Exercise details ->
Leave the pictures out. Return all other data exactly.

(Pictures paired with source code)
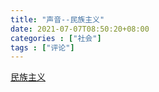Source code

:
 ```yaml
---
title: "声音--民族主义"
date: 2021-07-07T08:50:20+08:00
categories : ["社会"]
tags : ["评论"]
---
```


[民族主义](https://files.catbox.moe/jvxzzh.mp4)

Result ->
Source code

:
 ```yaml
---
title: "声音--民族主义"
date: 2021-07-07T08:50:20+08:00
categories : ["社会"]
tags : ["评论"]
---
```


[民族主义](https://files.catbox.moe/jvxzzh.mp4)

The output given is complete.